## [EXERCISE DIRECTIONS]
Make an exact copy of the records, with the images left out.

Source texts of formatted documents
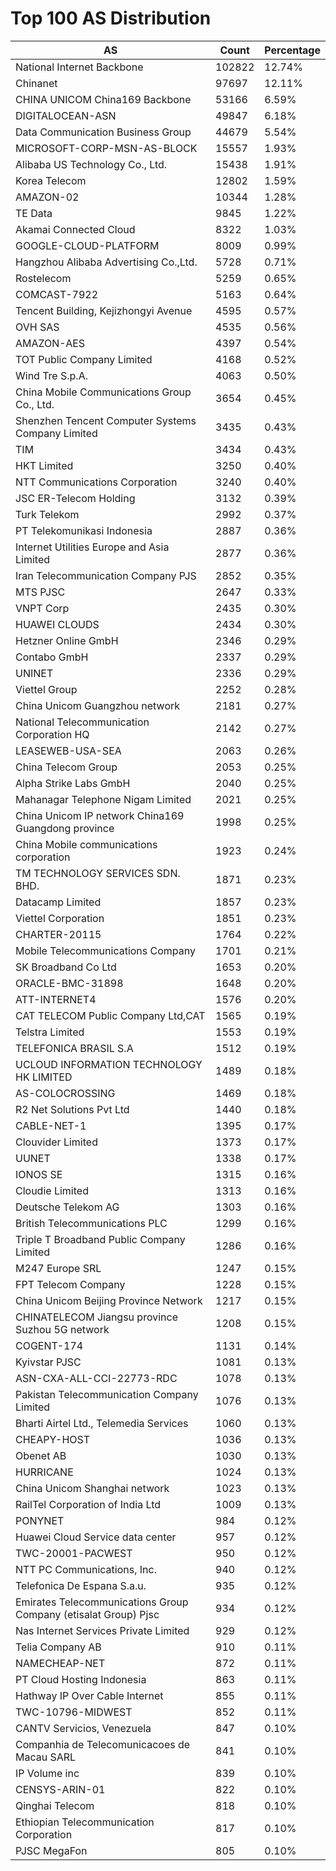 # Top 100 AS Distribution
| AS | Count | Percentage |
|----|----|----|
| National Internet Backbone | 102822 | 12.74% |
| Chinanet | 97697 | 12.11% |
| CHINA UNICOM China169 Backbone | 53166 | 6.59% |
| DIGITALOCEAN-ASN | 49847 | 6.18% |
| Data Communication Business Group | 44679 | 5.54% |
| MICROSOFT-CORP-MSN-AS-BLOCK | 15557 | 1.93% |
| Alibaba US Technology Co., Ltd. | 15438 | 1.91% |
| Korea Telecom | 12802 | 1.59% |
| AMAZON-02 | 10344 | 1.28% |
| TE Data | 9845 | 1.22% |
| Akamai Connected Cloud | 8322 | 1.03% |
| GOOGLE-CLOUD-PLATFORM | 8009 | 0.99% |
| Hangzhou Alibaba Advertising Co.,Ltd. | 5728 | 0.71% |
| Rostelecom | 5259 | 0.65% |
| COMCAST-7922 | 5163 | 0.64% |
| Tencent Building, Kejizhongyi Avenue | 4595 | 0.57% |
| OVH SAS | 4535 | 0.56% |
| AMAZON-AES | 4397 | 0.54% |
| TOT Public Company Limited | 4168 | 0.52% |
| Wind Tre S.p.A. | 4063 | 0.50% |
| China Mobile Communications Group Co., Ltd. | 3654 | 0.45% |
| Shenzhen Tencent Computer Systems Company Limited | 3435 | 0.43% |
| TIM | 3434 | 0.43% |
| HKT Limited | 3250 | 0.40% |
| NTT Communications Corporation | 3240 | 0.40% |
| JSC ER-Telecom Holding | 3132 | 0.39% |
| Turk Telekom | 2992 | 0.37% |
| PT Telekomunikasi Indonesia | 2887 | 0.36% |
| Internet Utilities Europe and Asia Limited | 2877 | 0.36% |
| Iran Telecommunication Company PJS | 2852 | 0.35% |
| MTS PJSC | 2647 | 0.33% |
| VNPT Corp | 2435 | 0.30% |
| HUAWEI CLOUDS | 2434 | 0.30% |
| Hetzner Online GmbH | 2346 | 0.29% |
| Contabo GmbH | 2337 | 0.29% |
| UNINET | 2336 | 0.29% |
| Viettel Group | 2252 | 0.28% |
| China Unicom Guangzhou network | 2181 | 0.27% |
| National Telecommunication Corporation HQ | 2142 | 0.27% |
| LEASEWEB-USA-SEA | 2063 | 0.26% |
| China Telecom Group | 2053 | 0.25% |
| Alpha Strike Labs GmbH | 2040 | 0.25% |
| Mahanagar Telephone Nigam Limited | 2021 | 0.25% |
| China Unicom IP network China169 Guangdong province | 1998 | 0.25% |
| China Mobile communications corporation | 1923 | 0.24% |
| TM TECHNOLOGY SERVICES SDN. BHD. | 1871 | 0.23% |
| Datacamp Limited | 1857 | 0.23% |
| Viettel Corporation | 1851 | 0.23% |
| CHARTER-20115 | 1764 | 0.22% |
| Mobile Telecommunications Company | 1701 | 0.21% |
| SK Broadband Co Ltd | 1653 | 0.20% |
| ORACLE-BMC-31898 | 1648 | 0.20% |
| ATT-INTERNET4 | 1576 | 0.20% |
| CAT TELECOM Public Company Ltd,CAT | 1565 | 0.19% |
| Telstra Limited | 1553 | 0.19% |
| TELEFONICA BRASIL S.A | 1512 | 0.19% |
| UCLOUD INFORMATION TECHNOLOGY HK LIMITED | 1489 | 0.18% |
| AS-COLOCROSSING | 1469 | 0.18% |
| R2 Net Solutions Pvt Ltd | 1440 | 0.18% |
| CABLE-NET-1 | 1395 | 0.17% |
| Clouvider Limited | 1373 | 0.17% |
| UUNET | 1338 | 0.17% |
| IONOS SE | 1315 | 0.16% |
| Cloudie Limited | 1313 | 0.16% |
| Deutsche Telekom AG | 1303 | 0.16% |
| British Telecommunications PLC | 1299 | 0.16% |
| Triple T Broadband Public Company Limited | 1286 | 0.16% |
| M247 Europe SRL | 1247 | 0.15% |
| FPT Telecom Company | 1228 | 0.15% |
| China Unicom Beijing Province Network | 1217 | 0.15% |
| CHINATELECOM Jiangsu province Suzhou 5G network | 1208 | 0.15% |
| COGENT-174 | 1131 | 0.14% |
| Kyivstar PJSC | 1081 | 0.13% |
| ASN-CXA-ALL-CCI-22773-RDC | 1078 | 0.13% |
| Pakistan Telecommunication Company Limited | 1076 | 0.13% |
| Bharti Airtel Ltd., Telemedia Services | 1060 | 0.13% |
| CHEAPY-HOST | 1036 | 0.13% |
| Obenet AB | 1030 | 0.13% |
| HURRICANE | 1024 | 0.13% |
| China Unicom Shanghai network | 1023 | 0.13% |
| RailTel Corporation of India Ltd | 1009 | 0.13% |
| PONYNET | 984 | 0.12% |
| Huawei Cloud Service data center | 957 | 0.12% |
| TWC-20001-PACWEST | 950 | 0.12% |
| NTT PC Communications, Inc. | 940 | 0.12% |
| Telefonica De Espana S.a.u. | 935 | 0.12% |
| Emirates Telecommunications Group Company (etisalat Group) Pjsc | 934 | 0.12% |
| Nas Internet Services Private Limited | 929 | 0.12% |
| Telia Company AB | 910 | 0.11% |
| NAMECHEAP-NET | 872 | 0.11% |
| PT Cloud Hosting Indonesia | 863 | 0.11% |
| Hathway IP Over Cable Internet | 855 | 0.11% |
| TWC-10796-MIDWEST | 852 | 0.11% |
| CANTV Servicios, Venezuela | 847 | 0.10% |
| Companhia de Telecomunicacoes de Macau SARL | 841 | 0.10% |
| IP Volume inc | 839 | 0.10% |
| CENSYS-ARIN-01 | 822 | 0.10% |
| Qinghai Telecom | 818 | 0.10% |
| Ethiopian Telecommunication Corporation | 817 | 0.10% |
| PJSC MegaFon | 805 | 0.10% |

## [WRITTEN RESPONSE]
 # Top 100 AS Distribution
| AS | Count | Percentage |
|----|----|----|
| National Internet Backbone | 102822 | 12.74% |
| Chinanet | 97697 | 12.11% |
| CHINA UNICOM China169 Backbone | 53166 | 6.59% |
| DIGITALOCEAN-ASN | 49847 | 6.18% |
| Data Communication Business Group | 44679 | 5.54% |
| MICROSOFT-CORP-MSN-AS-BLOCK | 15557 | 1.93% |
| Alibaba US Technology Co., Ltd. | 15438 | 1.91% |
| Korea Telecom | 12802 | 1.59% |
| AMAZON-02 | 10344 | 1.28% |
| TE Data | 9845 | 1.22% |
| Akamai Connected Cloud | 8322 | 1.03% |
| GOOGLE-CLOUD-PLATFORM | 8009 | 0.99% |
| Hangzhou Alibaba Advertising Co.,Ltd. | 5728 | 0.71% |
| Rostelecom | 5259 | 0.65% |
| COMCAST-7922 | 5163 | 0.64% |
| Tencent Building, Kejizhongyi Avenue | 4595 | 0.57% |
| OVH SAS | 4535 | 0.56% |
| AMAZON-AES | 4397 | 0.54% |
| TOT Public Company Limited | 4168 | 0.52% |
| Wind Tre S.p.A. | 4063 | 0.50% |
| China Mobile Communications Group Co., Ltd. | 3654 | 0.45% |
| Shenzhen Tencent Computer Systems Company Limited | 3435 | 0.43% |
| TIM | 3434 | 0.43% |
| HKT Limited | 3250 | 0.40% |
| NTT Communications Corporation | 3240 | 0.40% |
| JSC ER-Telecom Holding | 3132 | 0.39% |
| Turk Telekom | 2992 | 0.37% |
| PT Telekomunikasi Indonesia | 2887 | 0.36% |
| Internet Utilities Europe and Asia Limited | 2877 | 0.36% |
| Iran Telecommunication Company PJS | 2852 | 0.35% |
| MTS PJSC | 2647 | 0.33% |
| VNPT Corp | 2435 | 0.30% |
| HUAWEI CLOUDS | 2434 | 0.30% |
| Hetzner Online GmbH | 2346 | 0.29% |
| Contabo GmbH | 2337 | 0.29% |
| UNINET | 2336 | 0.29% |
| Viettel Group | 2252 | 0.28% |
| China Unicom Guangzhou network | 2181 | 0.27% |
| National Telecommunication Corporation HQ | 2142 | 0.27% |
| LEASEWEB-USA-SEA | 2063 | 0.26% |
| China Telecom Group | 2053 | 0.25% |
| Alpha Strike Labs GmbH | 2040 | 0.25% |
| Mahanagar Telephone Nigam Limited | 2021 | 0.25% |
| China Unicom IP network China169 Guangdong province | 1998 | 0.25% |
| China Mobile communications corporation | 1923 | 0.24% |
| TM TECHNOLOGY SERVICES SDN. BHD. | 1871 | 0.23% |
| Datacamp Limited | 1857 | 0.23% |
| Viettel Corporation | 1851 | 0.23% |
| CHARTER-20115 | 1764 | 0.22% |
| Mobile Telecommunications Company | 1701 | 0.21% |
| SK Broadband Co Ltd | 1653 | 0.20% |
| ORACLE-BMC-31898 | 1648 | 0.20% |
| ATT-INTERNET4 | 1576 | 0.20% |
| CAT TELECOM Public Company Ltd,CAT | 1565 | 0.19% |
| Telstra Limited | 1553 | 0.19% |
| TELEFONICA BRASIL S.A | 1512 | 0.19% |
| UCLOUD INFORMATION TECHNOLOGY HK LIMITED | 1489 | 0.18% |
| AS-COLOCROSSING | 1469 | 0.18% |
| R2 Net Solutions Pvt Ltd | 1440 | 0.18% |
| CABLE-NET-1 | 1395 | 0.17% |
| Clouvider Limited | 1373 | 0.17% |
| UUNET | 1338 | 0.17% |
| IONOS SE | 1315 | 0.16% |
| Cloudie Limited | 1313 | 0.16% |
| Deutsche Telekom AG | 1303 | 0.16% |
| British Telecommunications PLC | 1299 | 0.16% |
| Triple T Broadband Public Company Limited | 1286 | 0.16% |
| M247 Europe SRL | 1247 | 0.15% |
| FPT Telecom Company | 1228 | 0.15% |
| China Unicom Beijing Province Network | 1217 | 0.15% |
| CHINATELECOM Jiangsu province Suzhou 5G network | 1208 | 0.15% |
| COGENT-174 | 1131 | 0.14% |
| Kyivstar PJSC | 1081 | 0.13% |
| ASN-CXA-ALL-CCI-22773-RDC | 1078 | 0.13% |
| Pakistan Telecommunication Company Limited | 1076 | 0.13% |
| Bharti Airtel Ltd., Telemedia Services | 1060 | 0.13% |
| CHEAPY-HOST | 1036 | 0.13% |
| Obenet AB | 1030 | 0.13% |
| HURRICANE | 1024 | 0.13% |
| China Unicom Shanghai network | 1023 | 0.13% |
| RailTel Corporation of India Ltd | 1009 | 0.13% |
| PONYNET | 984 | 0.12% |
| Huawei Cloud Service data center | 957 | 0.12% |
| TWC-20001-PACWEST | 950 | 0.12% |
| NTT PC Communications, Inc. | 940 | 0.12% |
| Telefonica De Espana S.a.u. | 935 | 0.12% |
| Emirates Telecommunications Group Company (etisalat Group) Pjsc | 934 | 0.12% |
| Nas Internet Services Private Limited | 929 | 0.12% |
| Telia Company AB | 910 | 0.11% |
| NAMECHEAP-NET | 872 | 0.11% |
| PT Cloud Hosting Indonesia | 863 | 0.11% |
| Hathway IP Over Cable Internet | 855 | 0.11% |
| TWC-10796-MIDWEST | 852 | 0.11% |
| CANTV Servicios, Venezuela | 847 | 0.10% |
| Companhia de Telecomunicacoes de Macau SARL | 841 | 0.10% |
| IP Volume inc | 839 | 0.10% |
| CENSYS-ARIN-01 | 822 | 0.10% |
| Qinghai Telecom | 818 | 0.10% |
| Ethiopian Telecommunication Corporation | 817 | 0.10% |
| PJSC MegaFon | 805 | 0.10% |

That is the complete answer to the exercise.